Johan Wilhelm Dalman

Johan Wilhelm Dalman

Johan Wilhelm Dalman (November 4, 1787 in Hinseberg, Västmanland July 11, 1828 in Stockholm) was a Swedish physician and a naturalist. He first studied at Christianfeld in Schleswig-Holstein then at the University of Lund and the University of Uppsala. He was mainly interested in entomology and botany. He received his degree in 1816 then his doctorate in 1817 from the University of Uppsala. Dalman became librarian of the Royal Swedish Academy of Sciences, a member of the Academy in 1821, then director of the zoological garden, then demonstrator in botany at the Karolinska Institutet of Stockholm.

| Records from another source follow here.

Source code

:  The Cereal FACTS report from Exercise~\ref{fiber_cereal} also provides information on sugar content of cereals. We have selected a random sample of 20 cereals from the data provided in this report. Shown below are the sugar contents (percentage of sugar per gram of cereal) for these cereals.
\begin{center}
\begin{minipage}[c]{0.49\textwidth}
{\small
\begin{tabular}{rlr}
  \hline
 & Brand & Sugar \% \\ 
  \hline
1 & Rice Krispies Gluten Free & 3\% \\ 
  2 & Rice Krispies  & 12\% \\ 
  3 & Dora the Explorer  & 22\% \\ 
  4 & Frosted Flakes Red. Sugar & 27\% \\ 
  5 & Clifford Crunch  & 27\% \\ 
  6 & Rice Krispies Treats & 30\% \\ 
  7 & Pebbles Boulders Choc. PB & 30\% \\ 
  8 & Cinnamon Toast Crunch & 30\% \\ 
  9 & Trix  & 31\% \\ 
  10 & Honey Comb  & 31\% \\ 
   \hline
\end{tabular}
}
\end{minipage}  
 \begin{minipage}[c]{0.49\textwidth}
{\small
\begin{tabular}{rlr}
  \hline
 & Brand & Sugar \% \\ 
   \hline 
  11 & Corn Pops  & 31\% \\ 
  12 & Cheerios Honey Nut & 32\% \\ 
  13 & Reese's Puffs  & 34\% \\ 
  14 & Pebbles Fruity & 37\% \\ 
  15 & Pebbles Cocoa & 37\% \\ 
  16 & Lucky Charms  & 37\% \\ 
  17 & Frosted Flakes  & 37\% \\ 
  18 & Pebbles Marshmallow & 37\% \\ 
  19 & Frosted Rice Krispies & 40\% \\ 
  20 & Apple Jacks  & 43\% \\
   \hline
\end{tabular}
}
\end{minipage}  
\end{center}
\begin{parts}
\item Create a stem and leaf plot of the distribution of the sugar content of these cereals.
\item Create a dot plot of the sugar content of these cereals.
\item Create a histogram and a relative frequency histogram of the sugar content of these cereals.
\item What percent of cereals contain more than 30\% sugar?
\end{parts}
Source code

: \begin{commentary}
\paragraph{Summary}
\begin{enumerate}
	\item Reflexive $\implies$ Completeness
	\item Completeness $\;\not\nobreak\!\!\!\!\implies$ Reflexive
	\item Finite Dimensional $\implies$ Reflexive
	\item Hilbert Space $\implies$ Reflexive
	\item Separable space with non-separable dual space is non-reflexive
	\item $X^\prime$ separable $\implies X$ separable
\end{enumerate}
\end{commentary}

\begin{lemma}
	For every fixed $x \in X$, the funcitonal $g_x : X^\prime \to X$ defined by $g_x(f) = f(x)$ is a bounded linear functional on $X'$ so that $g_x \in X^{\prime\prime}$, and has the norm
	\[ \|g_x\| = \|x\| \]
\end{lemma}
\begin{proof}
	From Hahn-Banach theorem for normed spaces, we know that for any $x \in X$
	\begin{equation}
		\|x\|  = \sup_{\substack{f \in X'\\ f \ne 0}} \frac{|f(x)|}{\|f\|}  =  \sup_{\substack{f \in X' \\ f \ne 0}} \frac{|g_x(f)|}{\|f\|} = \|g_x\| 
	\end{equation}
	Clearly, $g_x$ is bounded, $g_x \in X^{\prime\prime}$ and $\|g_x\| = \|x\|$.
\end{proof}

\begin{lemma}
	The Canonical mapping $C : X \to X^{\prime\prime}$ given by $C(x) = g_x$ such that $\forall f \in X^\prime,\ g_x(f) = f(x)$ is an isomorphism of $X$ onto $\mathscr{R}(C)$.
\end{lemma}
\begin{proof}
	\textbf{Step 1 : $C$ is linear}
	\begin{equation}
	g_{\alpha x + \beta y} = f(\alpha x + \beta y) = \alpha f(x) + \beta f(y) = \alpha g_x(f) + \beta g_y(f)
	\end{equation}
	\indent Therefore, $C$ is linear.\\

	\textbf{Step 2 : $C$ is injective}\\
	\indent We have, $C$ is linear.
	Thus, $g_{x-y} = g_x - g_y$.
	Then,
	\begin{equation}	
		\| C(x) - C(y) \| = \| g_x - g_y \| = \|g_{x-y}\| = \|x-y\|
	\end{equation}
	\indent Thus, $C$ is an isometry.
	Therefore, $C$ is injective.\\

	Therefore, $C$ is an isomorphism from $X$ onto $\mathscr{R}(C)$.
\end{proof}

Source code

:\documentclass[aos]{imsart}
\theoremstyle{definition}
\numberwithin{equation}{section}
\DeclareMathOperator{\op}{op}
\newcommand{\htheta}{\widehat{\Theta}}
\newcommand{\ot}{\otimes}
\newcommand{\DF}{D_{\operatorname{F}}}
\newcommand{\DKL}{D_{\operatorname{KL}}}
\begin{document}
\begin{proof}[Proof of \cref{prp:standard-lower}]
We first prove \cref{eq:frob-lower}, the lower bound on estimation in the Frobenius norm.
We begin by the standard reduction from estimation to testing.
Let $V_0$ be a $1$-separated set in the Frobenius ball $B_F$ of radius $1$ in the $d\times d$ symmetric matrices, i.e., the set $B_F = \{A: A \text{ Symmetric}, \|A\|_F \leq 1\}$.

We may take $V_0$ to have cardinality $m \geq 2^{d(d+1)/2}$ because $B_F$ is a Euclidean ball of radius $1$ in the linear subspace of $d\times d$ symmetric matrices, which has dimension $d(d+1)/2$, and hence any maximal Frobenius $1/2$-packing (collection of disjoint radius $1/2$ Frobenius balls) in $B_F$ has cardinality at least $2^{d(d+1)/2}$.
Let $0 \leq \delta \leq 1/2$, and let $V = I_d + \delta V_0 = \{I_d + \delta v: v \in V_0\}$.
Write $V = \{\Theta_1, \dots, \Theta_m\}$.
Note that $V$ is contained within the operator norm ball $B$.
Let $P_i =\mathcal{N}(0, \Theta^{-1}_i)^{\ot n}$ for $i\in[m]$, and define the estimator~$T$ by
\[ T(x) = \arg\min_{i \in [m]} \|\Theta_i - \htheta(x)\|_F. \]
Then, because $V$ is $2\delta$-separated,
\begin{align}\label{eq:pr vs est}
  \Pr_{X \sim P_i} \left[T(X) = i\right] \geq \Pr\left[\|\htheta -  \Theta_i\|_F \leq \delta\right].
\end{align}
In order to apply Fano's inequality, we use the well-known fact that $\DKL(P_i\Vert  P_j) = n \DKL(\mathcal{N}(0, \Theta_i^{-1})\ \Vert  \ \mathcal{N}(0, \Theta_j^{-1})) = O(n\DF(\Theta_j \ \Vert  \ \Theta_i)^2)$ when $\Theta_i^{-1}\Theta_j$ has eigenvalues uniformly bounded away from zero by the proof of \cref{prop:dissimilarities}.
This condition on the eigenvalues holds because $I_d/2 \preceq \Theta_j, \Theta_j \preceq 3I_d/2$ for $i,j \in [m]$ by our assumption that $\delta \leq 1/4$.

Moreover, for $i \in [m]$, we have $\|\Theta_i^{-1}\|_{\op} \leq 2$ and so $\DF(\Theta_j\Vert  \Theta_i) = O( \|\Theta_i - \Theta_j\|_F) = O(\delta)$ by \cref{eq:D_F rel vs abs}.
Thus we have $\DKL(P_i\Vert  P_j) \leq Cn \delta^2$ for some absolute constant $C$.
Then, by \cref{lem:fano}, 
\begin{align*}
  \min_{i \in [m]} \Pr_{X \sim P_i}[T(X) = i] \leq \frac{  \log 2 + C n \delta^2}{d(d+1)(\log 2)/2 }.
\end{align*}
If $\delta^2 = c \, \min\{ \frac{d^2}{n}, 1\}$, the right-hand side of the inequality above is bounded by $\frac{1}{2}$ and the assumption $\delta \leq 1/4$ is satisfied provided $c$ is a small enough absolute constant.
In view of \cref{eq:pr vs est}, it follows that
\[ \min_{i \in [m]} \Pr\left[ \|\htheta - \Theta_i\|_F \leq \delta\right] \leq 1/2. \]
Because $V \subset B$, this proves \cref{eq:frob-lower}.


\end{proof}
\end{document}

Dalman's main interest lay in entomology and botany, but he also became involved in the systematics and taxonomy of trilobites. In 1771 Johann Ernst Immanuel Walch (1725-1778) first used the term trilobite. Researchers had tried to link trilobites to extant groups such as chitons and various arthropods. Before Walch’s work this had led to great confusion. By 1820 the term “trilobite” was widely used, except by Dalman who suggested the term “palaeades”. Dalman had drawn attention to the weakly defined axial furrows in the Ordovician trilobite Nileus. The trilobite genus Dalmanites in the order Phacopida was named in his honour. Dalmanites was widespread during the Ordovician and Silurian.[1]

He was the author of De narcoticis observations (1816), Förteckning paa Skrifter i medicinska vetenskaperna, samt i kemi och Naturalhistorie, utgifne i Sverige åren 1817, 1818 and 1819 (1820), Om Palaeaderna, eller de så kallade Trilobiterna (1827) and very many works on entomology.